| EXERCISE BRIEF |
Please return every line of the records below that contains the word "Scope".
┏━━
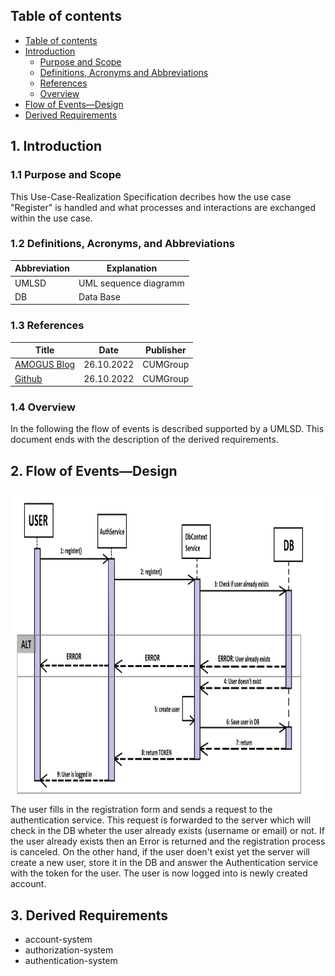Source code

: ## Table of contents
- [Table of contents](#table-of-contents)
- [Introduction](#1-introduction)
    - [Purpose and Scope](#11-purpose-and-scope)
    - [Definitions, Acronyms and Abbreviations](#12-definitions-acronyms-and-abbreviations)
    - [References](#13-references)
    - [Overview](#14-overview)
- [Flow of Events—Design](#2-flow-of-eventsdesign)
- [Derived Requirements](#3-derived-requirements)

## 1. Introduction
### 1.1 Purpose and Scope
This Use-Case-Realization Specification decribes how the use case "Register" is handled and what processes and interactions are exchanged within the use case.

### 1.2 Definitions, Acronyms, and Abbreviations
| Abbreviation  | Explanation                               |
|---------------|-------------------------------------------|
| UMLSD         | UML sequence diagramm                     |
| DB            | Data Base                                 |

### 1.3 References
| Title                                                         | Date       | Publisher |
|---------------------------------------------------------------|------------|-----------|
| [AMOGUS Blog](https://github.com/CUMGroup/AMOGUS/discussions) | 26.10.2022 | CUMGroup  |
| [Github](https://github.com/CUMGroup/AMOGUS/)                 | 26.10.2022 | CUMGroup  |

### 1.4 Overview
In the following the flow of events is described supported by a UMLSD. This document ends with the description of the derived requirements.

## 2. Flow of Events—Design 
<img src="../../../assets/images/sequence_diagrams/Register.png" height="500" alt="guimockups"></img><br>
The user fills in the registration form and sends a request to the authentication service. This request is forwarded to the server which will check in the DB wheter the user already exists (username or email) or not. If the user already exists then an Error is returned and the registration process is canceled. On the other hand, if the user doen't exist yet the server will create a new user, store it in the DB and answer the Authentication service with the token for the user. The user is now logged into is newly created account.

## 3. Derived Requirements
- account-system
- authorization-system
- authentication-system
┗━━
┏━━
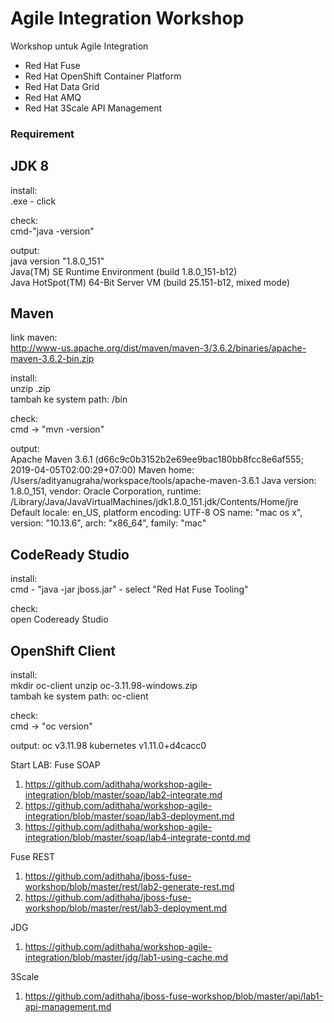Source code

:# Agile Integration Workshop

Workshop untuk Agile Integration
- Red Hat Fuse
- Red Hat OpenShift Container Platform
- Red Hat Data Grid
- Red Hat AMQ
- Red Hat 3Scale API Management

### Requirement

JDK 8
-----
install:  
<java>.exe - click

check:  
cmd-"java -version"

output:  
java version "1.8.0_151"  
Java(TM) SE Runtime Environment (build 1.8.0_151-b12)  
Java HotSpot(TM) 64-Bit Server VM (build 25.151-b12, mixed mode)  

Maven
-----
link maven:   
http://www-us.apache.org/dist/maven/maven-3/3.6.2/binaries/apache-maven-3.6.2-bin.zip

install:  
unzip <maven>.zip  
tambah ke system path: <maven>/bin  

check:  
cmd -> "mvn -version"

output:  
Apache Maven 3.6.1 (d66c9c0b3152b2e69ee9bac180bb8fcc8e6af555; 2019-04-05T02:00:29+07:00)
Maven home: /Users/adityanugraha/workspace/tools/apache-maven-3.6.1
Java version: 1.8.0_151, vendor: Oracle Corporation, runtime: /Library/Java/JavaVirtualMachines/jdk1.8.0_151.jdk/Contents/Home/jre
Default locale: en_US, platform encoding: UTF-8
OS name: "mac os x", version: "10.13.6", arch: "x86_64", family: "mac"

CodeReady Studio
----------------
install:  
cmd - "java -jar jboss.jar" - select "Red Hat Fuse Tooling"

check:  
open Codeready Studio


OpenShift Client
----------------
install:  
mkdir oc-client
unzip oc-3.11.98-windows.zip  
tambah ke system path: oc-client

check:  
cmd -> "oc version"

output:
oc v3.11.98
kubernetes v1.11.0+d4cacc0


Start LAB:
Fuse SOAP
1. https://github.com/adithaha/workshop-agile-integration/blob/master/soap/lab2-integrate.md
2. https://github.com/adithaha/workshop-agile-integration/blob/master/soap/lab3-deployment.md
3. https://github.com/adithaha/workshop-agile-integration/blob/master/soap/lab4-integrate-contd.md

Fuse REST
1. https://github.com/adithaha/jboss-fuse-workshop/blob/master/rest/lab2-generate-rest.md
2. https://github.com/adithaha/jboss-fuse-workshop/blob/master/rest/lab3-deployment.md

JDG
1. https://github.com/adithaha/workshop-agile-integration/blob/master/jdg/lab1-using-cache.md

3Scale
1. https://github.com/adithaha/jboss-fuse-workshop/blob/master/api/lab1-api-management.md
┗━━
| ANSWER FOR THE TASK |
    - [Purpose and Scope](#11-purpose-and-scope)
### 1.1 Purpose and Scope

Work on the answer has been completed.